● **Exercise**:
Work through the records below and tally every line containing "default". Reply with the total alone.

******************************

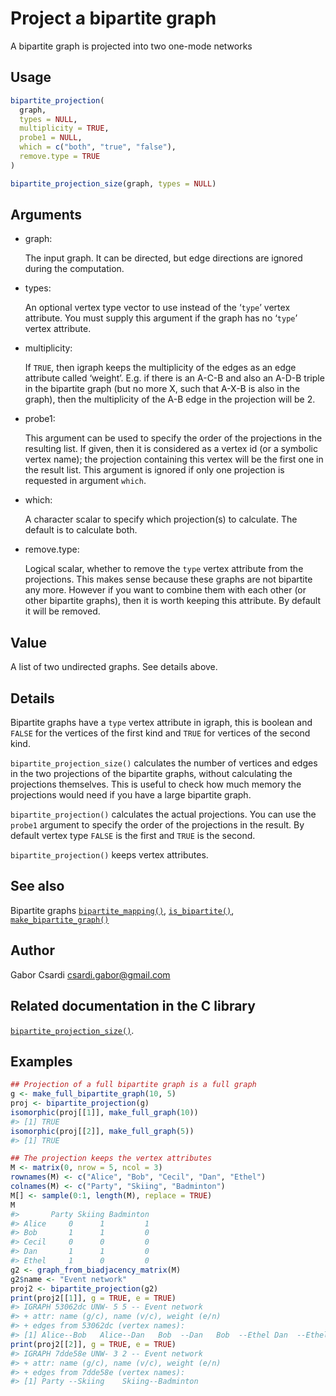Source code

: # Project a bipartite graph

A bipartite graph is projected into two one-mode networks

## Usage

``` r
bipartite_projection(
  graph,
  types = NULL,
  multiplicity = TRUE,
  probe1 = NULL,
  which = c("both", "true", "false"),
  remove.type = TRUE
)

bipartite_projection_size(graph, types = NULL)
```

## Arguments

- graph:

  The input graph. It can be directed, but edge directions are ignored
  during the computation.

- types:

  An optional vertex type vector to use instead of the ‘`type`’ vertex
  attribute. You must supply this argument if the graph has no ‘`type`’
  vertex attribute.

- multiplicity:

  If `TRUE`, then igraph keeps the multiplicity of the edges as an edge
  attribute called ‘weight’. E.g. if there is an A-C-B and also an A-D-B
  triple in the bipartite graph (but no more X, such that A-X-B is also
  in the graph), then the multiplicity of the A-B edge in the projection
  will be 2.

- probe1:

  This argument can be used to specify the order of the projections in
  the resulting list. If given, then it is considered as a vertex id (or
  a symbolic vertex name); the projection containing this vertex will be
  the first one in the result list. This argument is ignored if only one
  projection is requested in argument `which`.

- which:

  A character scalar to specify which projection(s) to calculate. The
  default is to calculate both.

- remove.type:

  Logical scalar, whether to remove the `type` vertex attribute from the
  projections. This makes sense because these graphs are not bipartite
  any more. However if you want to combine them with each other (or
  other bipartite graphs), then it is worth keeping this attribute. By
  default it will be removed.

## Value

A list of two undirected graphs. See details above.

## Details

Bipartite graphs have a `type` vertex attribute in igraph, this is
boolean and `FALSE` for the vertices of the first kind and `TRUE` for
vertices of the second kind.

`bipartite_projection_size()` calculates the number of vertices and
edges in the two projections of the bipartite graphs, without
calculating the projections themselves. This is useful to check how much
memory the projections would need if you have a large bipartite graph.

`bipartite_projection()` calculates the actual projections. You can use
the `probe1` argument to specify the order of the projections in the
result. By default vertex type `FALSE` is the first and `TRUE` is the
second.

`bipartite_projection()` keeps vertex attributes.

## See also

Bipartite graphs
[`bipartite_mapping()`](https://r.igraph.org/reference/bipartite_mapping.md),
[`is_bipartite()`](https://r.igraph.org/reference/is_bipartite.md),
[`make_bipartite_graph()`](https://r.igraph.org/reference/make_bipartite_graph.md)

## Author

Gabor Csardi <csardi.gabor@gmail.com>

## Related documentation in the C library

[`bipartite_projection_size()`](https://igraph.org/c/html/latest/igraph-Bipartite.html#igraph_bipartite_projection_size).

## Examples

``` r
## Projection of a full bipartite graph is a full graph
g <- make_full_bipartite_graph(10, 5)
proj <- bipartite_projection(g)
isomorphic(proj[[1]], make_full_graph(10))
#> [1] TRUE
isomorphic(proj[[2]], make_full_graph(5))
#> [1] TRUE

## The projection keeps the vertex attributes
M <- matrix(0, nrow = 5, ncol = 3)
rownames(M) <- c("Alice", "Bob", "Cecil", "Dan", "Ethel")
colnames(M) <- c("Party", "Skiing", "Badminton")
M[] <- sample(0:1, length(M), replace = TRUE)
M
#>       Party Skiing Badminton
#> Alice     0      1         1
#> Bob       1      1         0
#> Cecil     0      0         0
#> Dan       1      1         0
#> Ethel     1      0         0
g2 <- graph_from_biadjacency_matrix(M)
g2$name <- "Event network"
proj2 <- bipartite_projection(g2)
print(proj2[[1]], g = TRUE, e = TRUE)
#> IGRAPH 53062dc UNW- 5 5 -- Event network
#> + attr: name (g/c), name (v/c), weight (e/n)
#> + edges from 53062dc (vertex names):
#> [1] Alice--Bob   Alice--Dan   Bob  --Dan   Bob  --Ethel Dan  --Ethel
print(proj2[[2]], g = TRUE, e = TRUE)
#> IGRAPH 7dde58e UNW- 3 2 -- Event network
#> + attr: name (g/c), name (v/c), weight (e/n)
#> + edges from 7dde58e (vertex names):
#> [1] Party --Skiing    Skiing--Badminton
```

******************************

● **Answer box**:
3